▶ _Work item_
Retype the range from the line holding "资源类型 | 分享链接" to the last line of the listing, inclusive, exactly as it appears and with nothing else.

▶ _Given records_

*** Begin section ***

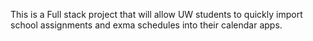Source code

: This is a Full stack project that will allow UW students to quickly import school assignments and exma schedules into their calendar apps.
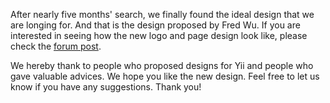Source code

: After nearly five months' search, we finally found the ideal design that we are longing for. And that is the design proposed by Fred Wu. If you are interested in seeing how the new logo and page design look like, please check the [forum post](http://www.yiiframework.com/forum/index.php/topic,3017.0.html).

We hereby thank to people who proposed designs for Yii and people who gave valuable advices. We hope you like the new design. Feel free to let us know if you have any suggestions. Thank you!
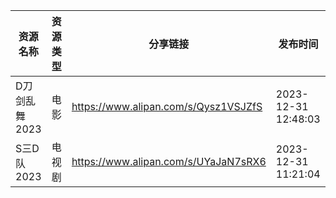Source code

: | 资源名称      | 资源类型 | 分享链接                                 | 发布时间                |
| --------- | ---- | ------------------------------------ | ------------------- |
| D刀剑乱舞2023 | 电影   | https://www.alipan.com/s/Qysz1VSJZfS | 2023-12-31 12:48:03 |
| S三D队2023  | 电视剧  | https://www.alipan.com/s/UYaJaN7sRX6 | 2023-12-31 11:21:04 |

*** End section ***

▶ _Exercise answer_
: | 资源名称      | 资源类型 | 分享链接                                 | 发布时间                |
| --------- | ---- | ------------------------------------ | ------------------- |
| D刀剑乱舞2023 | 电影   | https://www.alipan.com/s/Qysz1VSJZfS | 2023-12-31 12:48:03 |
| S三D队2023  | 电视剧  | https://www.alipan.com/s/UYaJaN7sRX6 | 2023-12-31 11:21:04 |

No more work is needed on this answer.